§ **To do**
Until the last line is reached, keep transcribing the material exactly.

§ **The input**
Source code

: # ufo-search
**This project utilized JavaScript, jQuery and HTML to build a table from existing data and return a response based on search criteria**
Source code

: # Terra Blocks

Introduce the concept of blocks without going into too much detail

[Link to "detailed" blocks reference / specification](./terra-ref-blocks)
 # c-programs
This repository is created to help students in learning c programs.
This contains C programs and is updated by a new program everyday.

§ **Answer area**
Source code

: # ufo-search
**This project utilized JavaScript, jQuery and HTML to build a table from existing data and return a response based on search criteria**
Source code

: # Terra Blocks

Introduce the concept of blocks without going into too much detail

[Link to "detailed" blocks reference / specification](./terra-ref-blocks)
 # c-programs
This repository is created to help students in learning c programs.
This contains C programs and is updated by a new program everyday.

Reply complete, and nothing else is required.